Der Auslöser für Millionenschäden steckt in kleinen, unscheinbaren Kieselsteinen. Wird die falsche Sorte von ihnen in Autobahnbeton verwendet, löst das versteckt im Innern der Fahrbahn die sogenannte Alkali-Kieselsäure-Reaktion aus. Sie dehnt sich schleichend, aber mit enormer Kraft aus und sorgt für bröckelnde Fahrspuren mit tiefen Rissen. Bundesweit sind Hunderte Kilometer befallen und Tausende gefährdet - vom "Betonkrebs" ist die Rede. Behörden und Bauwirtschaft ringen um ein Gegenmittel, da der Schaden in die Millionen geht. Das dringendste Problem: Auch neue Autobahnen mit modernem Baustandard sind noch nicht gegen die Gefahr gewappnet.

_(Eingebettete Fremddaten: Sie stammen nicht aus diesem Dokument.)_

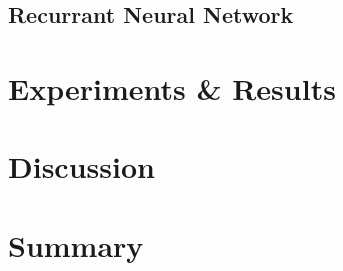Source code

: \documentclass[10pt,conference,compsocconf]{IEEEtran}
\begin{document}
\subsection{Recurrant Neural Network}

\section{Experiments \& Results}
\label{sec:Experiments}

\section{Discussion}
\label{sec:Discussion}

\section{Summary}
\label{sec:Summary}





\end{document}
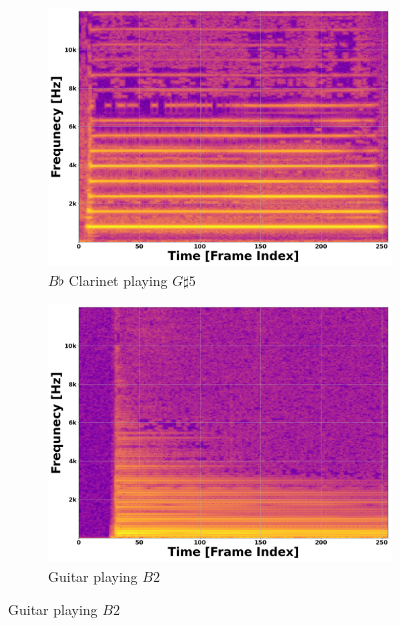 \documentclass[12pt,letterpaper]{article}
\begin{document}
\begin{figure}[H]
	\begin{subfigure}[b]{0.45\textwidth}
	\centering
	\includegraphics[scale=0.2]{../FiguresSpectrogram/Clarinet-Gs5}
	\caption{$B\flat$ Clarinet playing $G\sharp 5$}
	\end{subfigure}
	\hfill
	\begin{subfigure}[b]{0.45\textwidth}
	\centering
	\includegraphics[scale=0.2]{../FiguresSpectrogram/GUITAR-B2}
	\caption{Guitar playing $B2$}
	\end{subfigure}
	

\end{figure}
\end{document}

Immun gegen die chemische Reaktion sind nur Asphalt-Autobahnen. Sie machen nach Angaben des Bundesverkehrsministeriums rund 70 Prozent des deutschen Autobahnnetzes aus. Es bleiben rund 3800 Kilometer Betonautobahnen - die alle Gefahr laufen, schon nach wenigen Jahren zu zerbröseln. Die Zeit bis zu den ersten "Symptomen" beträgt nach Darstellung des Ministeriums im Schnitt nur sechs Jahre. Asphalt gilt als kurzlebiger und anfälliger für Spurrillen, ist dafür aber günstiger zu sanieren. Beton hält länger, ist dafür aber teurer.
Eine Frage der Säure
Prognosen sind schwierig. Betonkrebs entsteht nur, wenn die bei der Betonherstellung verwendeten Steine bestimmte Kieselsäuren enthalten. Je nach Herkunft haben die Steine mal mehr, mal weniger davon. Ihre Säure reagiert mit Alkalien aus dem Zement in der Betonmischung. Dabei wächst ein Gel, das sich bei Feuchtigkeit wie ein Schwamm ausdehnt. Es lässt den Beton aufreißen und abplatzen. Das Problem ist seit den 50er Jahren bekannt und hat seither zu Millionenschäden geführt - exakte Schätzungen gibt es nicht.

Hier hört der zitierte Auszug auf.